• _Task instructions_
Transcribe the records verbatim, images excluded.

• _Data records_
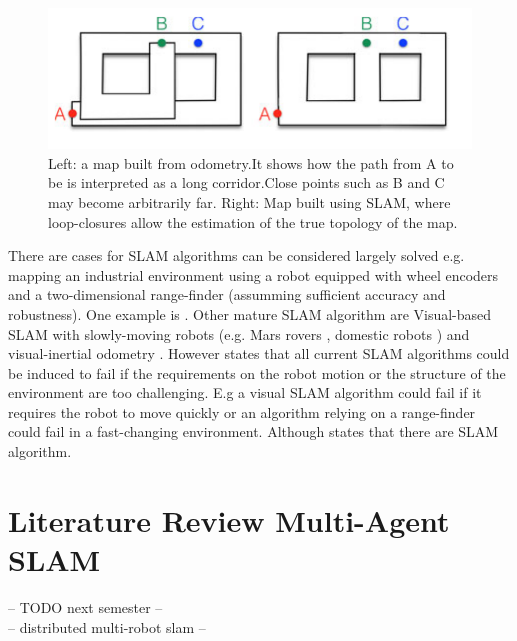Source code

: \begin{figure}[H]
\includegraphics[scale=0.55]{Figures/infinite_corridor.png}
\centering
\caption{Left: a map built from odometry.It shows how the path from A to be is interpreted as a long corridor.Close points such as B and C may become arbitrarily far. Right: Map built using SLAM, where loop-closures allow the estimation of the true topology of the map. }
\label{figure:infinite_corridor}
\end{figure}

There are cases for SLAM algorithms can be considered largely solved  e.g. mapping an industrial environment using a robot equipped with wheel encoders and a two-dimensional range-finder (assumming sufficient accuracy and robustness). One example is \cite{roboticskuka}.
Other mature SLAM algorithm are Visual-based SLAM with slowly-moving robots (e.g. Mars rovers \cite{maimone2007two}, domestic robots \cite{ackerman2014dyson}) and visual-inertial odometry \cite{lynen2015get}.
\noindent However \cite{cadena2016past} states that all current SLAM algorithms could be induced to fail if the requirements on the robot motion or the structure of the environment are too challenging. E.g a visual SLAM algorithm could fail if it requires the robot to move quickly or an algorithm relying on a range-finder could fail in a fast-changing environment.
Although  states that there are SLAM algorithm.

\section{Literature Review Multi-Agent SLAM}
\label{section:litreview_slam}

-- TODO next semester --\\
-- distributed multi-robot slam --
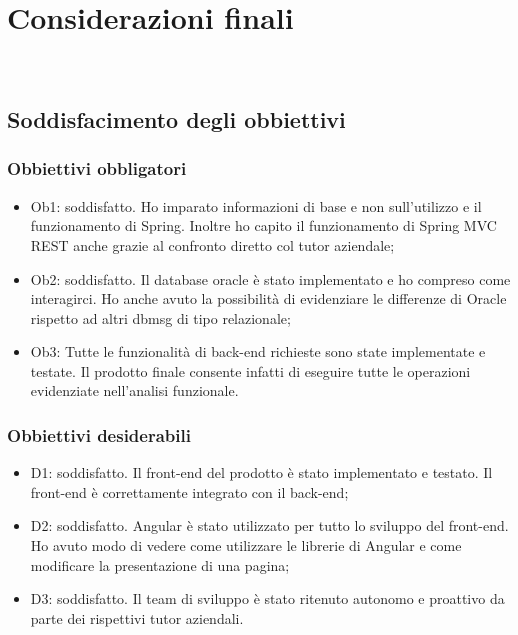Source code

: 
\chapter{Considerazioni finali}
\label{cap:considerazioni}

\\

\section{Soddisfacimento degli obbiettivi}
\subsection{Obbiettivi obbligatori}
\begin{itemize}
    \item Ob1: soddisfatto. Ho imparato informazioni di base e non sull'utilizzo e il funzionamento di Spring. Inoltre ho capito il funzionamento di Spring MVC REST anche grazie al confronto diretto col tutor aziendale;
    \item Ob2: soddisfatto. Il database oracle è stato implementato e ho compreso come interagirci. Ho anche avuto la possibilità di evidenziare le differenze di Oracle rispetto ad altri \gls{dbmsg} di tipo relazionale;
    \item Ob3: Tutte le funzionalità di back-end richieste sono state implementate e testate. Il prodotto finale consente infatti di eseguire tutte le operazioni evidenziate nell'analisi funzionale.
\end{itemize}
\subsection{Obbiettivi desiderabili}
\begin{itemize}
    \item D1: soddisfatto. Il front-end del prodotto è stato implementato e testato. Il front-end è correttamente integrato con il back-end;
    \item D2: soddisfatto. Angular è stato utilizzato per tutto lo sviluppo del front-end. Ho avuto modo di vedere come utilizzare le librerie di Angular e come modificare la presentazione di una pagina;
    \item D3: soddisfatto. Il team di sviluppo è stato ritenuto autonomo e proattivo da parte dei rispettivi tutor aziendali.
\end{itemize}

• _Exercise answer_
Source code

: \begin{figure}[H]
\includegraphics[scale=0.55]{Figures/infinite_corridor.png}
\centering
\caption{Left: a map built from odometry.It shows how the path from A to be is interpreted as a long corridor.Close points such as B and C may become arbitrarily far. Right: Map built using SLAM, where loop-closures allow the estimation of the true topology of the map. }
\label{figure:infinite_corridor}
\end{figure}

There are cases for SLAM algorithms can be considered largely solved  e.g. mapping an industrial environment using a robot equipped with wheel encoders and a two-dimensional range-finder (assumming sufficient accuracy and robustness). One example is \cite{roboticskuka}.
Other mature SLAM algorithm are Visual-based SLAM with slowly-moving robots (e.g. Mars rovers \cite{maimone2007two}, domestic robots \cite{ackerman2014dyson}) and visual-inertial odometry \cite{lynen2015get}.
\noindent However \cite{cadena2016past} states that all current SLAM algorithms could be induced to fail if the requirements on the robot motion or the structure of the environment are too challenging. E.g a visual SLAM algorithm could fail if it requires the robot to move quickly or an algorithm relying on a range-finder could fail in a fast-changing environment.
Although  states that there are SLAM algorithm.

\section{Literature Review Multi-Agent SLAM}
\label{section:litreview_slam}

-- TODO next semester --\\
-- distributed multi-robot slam --
Source code

: 
\chapter{Considerazioni finali}
\label{cap:considerazioni}

\\

\section{Soddisfacimento degli obbiettivi}
\subsection{Obbiettivi obbligatori}
\begin{itemize}
    \item Ob1: soddisfatto. Ho imparato informazioni di base e non sull'utilizzo e il funzionamento di Spring. Inoltre ho capito il funzionamento di Spring MVC REST anche grazie al confronto diretto col tutor aziendale;
    \item Ob2: soddisfatto. Il database oracle è stato implementato e ho compreso come interagirci. Ho anche avuto la possibilità di evidenziare le differenze di Oracle rispetto ad altri \gls{dbmsg} di tipo relazionale;
    \item Ob3: Tutte le funzionalità di back-end richieste sono state implementate e testate. Il prodotto finale consente infatti di eseguire tutte le operazioni evidenziate nell'analisi funzionale.
\end{itemize}
\subsection{Obbiettivi desiderabili}
\begin{itemize}
    \item D1: soddisfatto. Il front-end del prodotto è stato implementato e testato. Il front-end è correttamente integrato con il back-end;
    \item D2: soddisfatto. Angular è stato utilizzato per tutto lo sviluppo del front-end. Ho avuto modo di vedere come utilizzare le librerie di Angular e come modificare la presentazione di una pagina;
    \item D3: soddisfatto. Il team di sviluppo è stato ritenuto autonomo e proattivo da parte dei rispettivi tutor aziendali.
\end{itemize}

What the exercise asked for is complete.